[Source texts of formatted documents]
╔══

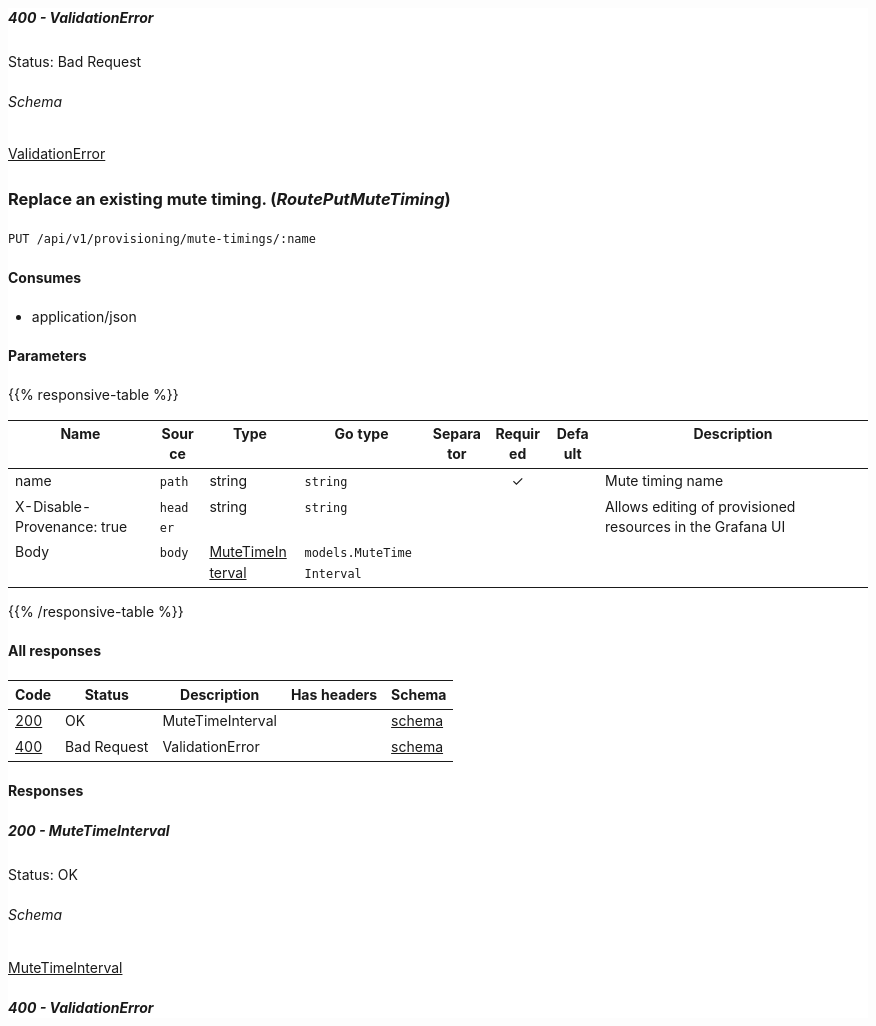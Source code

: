 ##### <span id="route-put-contactpoint-400"></span> 400 - ValidationError

Status: Bad Request

###### <span id="route-put-contactpoint-400-schema"></span> Schema

[ValidationError](#validation-error)

### <span id="route-put-mute-timing"></span> Replace an existing mute timing. (_RoutePutMuteTiming_)

```
PUT /api/v1/provisioning/mute-timings/:name
```

#### Consumes

- application/json

#### Parameters

{{% responsive-table %}}

| Name                       | Source   | Type                                    | Go type                   | Separator | Required | Default | Description                                               |
| -------------------------- | -------- | --------------------------------------- | ------------------------- | --------- | :------: | ------- | --------------------------------------------------------- |
| name                       | `path`   | string                                  | `string`                  |           |    ✓     |         | Mute timing name                                          |
| X-Disable-Provenance: true | `header` | string                                  | `string`                  |           |          |         | Allows editing of provisioned resources in the Grafana UI |
| Body                       | `body`   | [MuteTimeInterval](#mute-time-interval) | `models.MuteTimeInterval` |           |          |         |                                                           |

{{% /responsive-table %}}

#### All responses

| Code                              | Status      | Description      | Has headers | Schema                                      |
| --------------------------------- | ----------- | ---------------- | :---------: | ------------------------------------------- |
| [200](#route-put-mute-timing-200) | OK          | MuteTimeInterval |             | [schema](#route-put-mute-timing-200-schema) |
| [400](#route-put-mute-timing-400) | Bad Request | ValidationError  |             | [schema](#route-put-mute-timing-400-schema) |

#### Responses

##### <span id="route-put-mute-timing-200"></span> 200 - MuteTimeInterval

Status: OK

###### <span id="route-put-mute-timing-200-schema"></span> Schema

[MuteTimeInterval](#mute-time-interval)

##### <span id="route-put-mute-timing-400"></span> 400 - ValidationError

╚══

[AIM OF THE TASK]: Could you restate word for word the lines above, from the one that contains "Grafana UI |" through the one that contains "Has headers |", and no others?

[EXERCISE ANSWER]:
| X-Disable-Provenance: true | `header` | string                                  | `string`                  |           |          |         | Allows editing of provisioned resources in the Grafana UI |
| Body                       | `body`   | [MuteTimeInterval](#mute-time-interval) | `models.MuteTimeInterval` |           |          |         |                                                           |

{{% /responsive-table %}}

#### All responses

| Code                              | Status      | Description      | Has headers | Schema                                      |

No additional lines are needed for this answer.